LaForte cautioned that if Idaho pushes forward with the rate cuts, and if other states do as well, the effects on rural residents will likely be similar to what happened in Montana.

“Medicaid reimbursement is public; we see what all the other facilities are getting,” he said. “We know what their censuses are. There will be facilities that close. I can look at the 78 facilities in Idaho, and I could pick two, three, four that will close over the next 12 to 18 months.”

Advocacy at the state level

Cascadia’s leadership has been taking advocacy around the rate change “day to day,” LaForte said. “We’re meeting with as many people as possible. We’re working with both our state association, and we’re highly vested in our state association, but we’re also working on our own.”

Cascadia has grown to be the seventh or eighth largest organization in the state of Idaho, according to LaForte, with many vendor partners. Cascadia has been reaching out to those partners to share their voice on the subject.

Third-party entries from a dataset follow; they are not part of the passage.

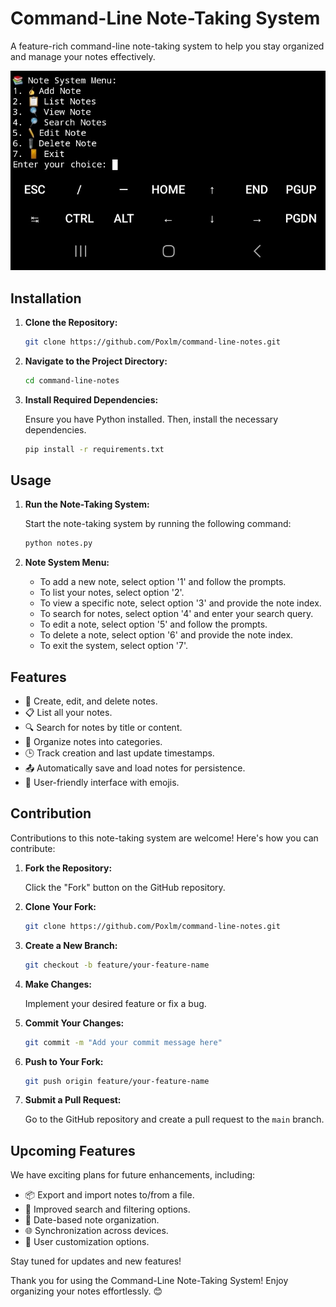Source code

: # Command-Line Note-Taking System

A feature-rich command-line note-taking system to help you stay organized and manage your notes effectively.

![Note System Screenshot](screenshot.png)

## Installation

1. **Clone the Repository:**

   ```bash
   git clone https://github.com/Poxlm/command-line-notes.git
   ```

2. **Navigate to the Project Directory:**

   ```bash
   cd command-line-notes
   ```

3. **Install Required Dependencies:**

   Ensure you have Python installed. Then, install the necessary dependencies.

   ```bash
   pip install -r requirements.txt
   ```

## Usage

1. **Run the Note-Taking System:**

   Start the note-taking system by running the following command:

   ```bash
   python notes.py
   ```

2. **Note System Menu:**

   - To add a new note, select option '1' and follow the prompts.
   - To list your notes, select option '2'.
   - To view a specific note, select option '3' and provide the note index.
   - To search for notes, select option '4' and enter your search query.
   - To edit a note, select option '5' and follow the prompts.
   - To delete a note, select option '6' and provide the note index.
   - To exit the system, select option '7'.

## Features

- 📝 Create, edit, and delete notes.
- 📋 List all your notes.
- 🔍 Search for notes by title or content.
- 📂 Organize notes into categories.
- 🕒 Track creation and last update timestamps.
- 📤 Automatically save and load notes for persistence.
- 🌈 User-friendly interface with emojis.

## Contribution

Contributions to this note-taking system are welcome! Here's how you can contribute:

1. **Fork the Repository:**

   Click the "Fork" button on the GitHub repository.

2. **Clone Your Fork:**

   ```bash
   git clone https://github.com/Poxlm/command-line-notes.git
   ```

3. **Create a New Branch:**

   ```bash
   git checkout -b feature/your-feature-name
   ```

4. **Make Changes:**

   Implement your desired feature or fix a bug.

5. **Commit Your Changes:**

   ```bash
   git commit -m "Add your commit message here"
   ```

6. **Push to Your Fork:**

   ```bash
   git push origin feature/your-feature-name
   ```

7. **Submit a Pull Request:**

   Go to the GitHub repository and create a pull request to the `main` branch.

## Upcoming Features

We have exciting plans for future enhancements, including:

- 📦 Export and import notes to/from a file.
- 🚀 Improved search and filtering options.
- 📅 Date-based note organization.
- 🌐 Synchronization across devices.
- 🌟 User customization options.

Stay tuned for updates and new features!

Thank you for using the Command-Line Note-Taking System! Enjoy organizing your notes effortlessly. 😊

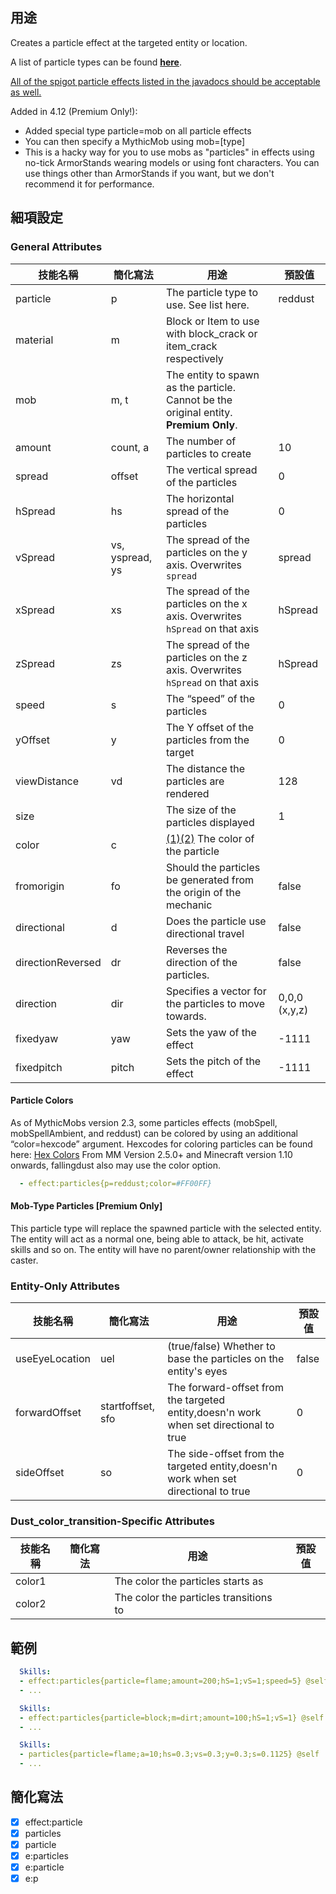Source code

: ## 用途 
Creates a particle effect at the targeted entity or location.

A list of particle types can be found **[here](/skills/effects/particles/types)**. 

[All of the spigot particle effects listed in the javadocs should be acceptable as well.](https://hub.spigotmc.org/javadocs/spigot/org/bukkit/Particle.html)

Added in 4.12 (Premium Only!):
* Added special type particle=mob on all particle effects
* You can then specify a MythicMob using mob=\[type\]
* This is a hacky way for you to use mobs as "particles" in effects using no-tick ArmorStands wearing models or using font characters. You can use things other than ArmorStands if you want, but we don't recommend it for performance.

## 細項設定

### General Attributes

| 技能名稱 | 簡化寫法| 用途 | 預設值 |
|-----------|-----------|----------------------------------------------------------------------|---------|
| particle  | p | The particle type to use. See list here.| reddust |
| material  | m | Block or Item to use with block_crack or item_crack respectively |
| mob   | m, t  | The entity to spawn as the particle. Cannot be the original entity. **Premium Only**. | |
| amount| count, a  | The number of particles to create   | 10  |
| spread| offset| The vertical spread of the particles| 0   |
| hSpread   | hs| The horizontal spread of the particles  | 0   |
| vSpread   | vs, yspread, ys| The spread of the particles on the y axis. Overwrites `spread`  | spread  |
| xSpread   | xs| The spread of the particles on the x axis. Overwrites `hSpread` on that axis   | hSpread |
| zSpread   | zs| The spread of the particles on the z axis. Overwrites `hSpread` on that axis| hSpread |
| speed | s | The “speed” of the particles| 0   |
| yOffset   | y | The Y offset of the particles from the target| 0   |
| viewDistance | vd | The distance the particles are rendered | 128 |
| size  |   | The size of the particles displayed | 1   |
| color | c | [(1)](/wikis/skills/effects/particles "only works on colorable particle types like “reddust”")[(2)](/wikis/skills/effects/particles "color must be provided in hex-code") The color of the particle | |
| fromorigin| fo| Should the particles be generated from the origin of the mechanic| false   |
| directional| d| Does the particle use directional travel| false   | 
| directionReversed| dr | Reverses the direction of the particles.| false   | 
| direction | dir   | Specifies a vector for the particles to move towards.  | 0,0,0 (x,y,z) | 
| fixedyaw  | yaw   | Sets the yaw of the effect  | -1111   |
| fixedpitch| pitch | Sets the pitch of the effect| -1111   |

#### Particle Colors

As of MythicMobs version 2.3, some particles effects (mobSpell, mobSpellAmbient, and reddust) can be colored by using an additional “color=hexcode” argument. Hexcodes for coloring particles can be found here: [Hex Colors](http://www.color-hex.com/) From MM Version 2.5.0+ and Minecraft version 1.10 onwards, fallingdust also may use the color option.
```yaml
  - effect:particles{p=reddust;color=#FF00FF}
```
#### Mob-Type Particles \[**Premium Only**\]

This particle type will replace the spawned particle with the selected entity. The entity will act as a normal one, being able to attack, be hit, activate skills and so on. The entity will have no parent/owner relationship with the caster.

### Entity-Only Attributes

| 技能名稱 | 簡化寫法| 用途 | 預設值 |
|-----------|-----------|----------------------------------------------------------------------|---------|
| useEyeLocation | uel  | (true/false) Whether to base the particles on the entity's eyes  | false   |
| forwardOffset | startfoffset, sfo | The forward-offset from the targeted entity,doesn'n work when set directional to true  | 0   |
| sideOffset| so | The side-offset from the targeted entity,doesn'n work when set directional to true | 0|

### Dust_color_transition-Specific Attributes

| 技能名稱 | 簡化寫法| 用途 | 預設值 |
|-----------|-----------|----------------------------------------------------------------------|---------|
| color1|   | The color the particles starts as   | |
| color2|   | The color the particles transitions to  | |

## 範例
```yaml
  Skills:
  - effect:particles{particle=flame;amount=200;hS=1;vS=1;speed=5} @self
  - ...
```
```yaml
  Skills:
  - effect:particles{particle=block;m=dirt;amount=100;hS=1;vS=1} @self
  - ...
```
```yaml
  Skills:
  - particles{particle=flame;a=10;hs=0.3;vs=0.3;y=0.3;s=0.1125} @self
  - ...
```

## 簡化寫法
- [x] effect:particle
- [x] particles
- [x] particle
- [x] e:particles
- [x] e:particle
- [x] e:p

“It doesn’t just affect us,” LaForte said. “We’re getting a lot of support from our vendor partners, our pharmacy partners, our medical supply partners, our real estate partners, our financial partners. People are stepping up because they realize, if we go under, everybody goes under.”

LaForte said people are calling both Gov. Brad Littleton’s office and their local legislators about the cuts. LaForte said it’s been a “full court press within our sector and every area our sector touches.”

Cascadia and other entities in the state created snfadvocate.com, which allows the public to find their leaders and send their thoughts and support for the Medicaid program.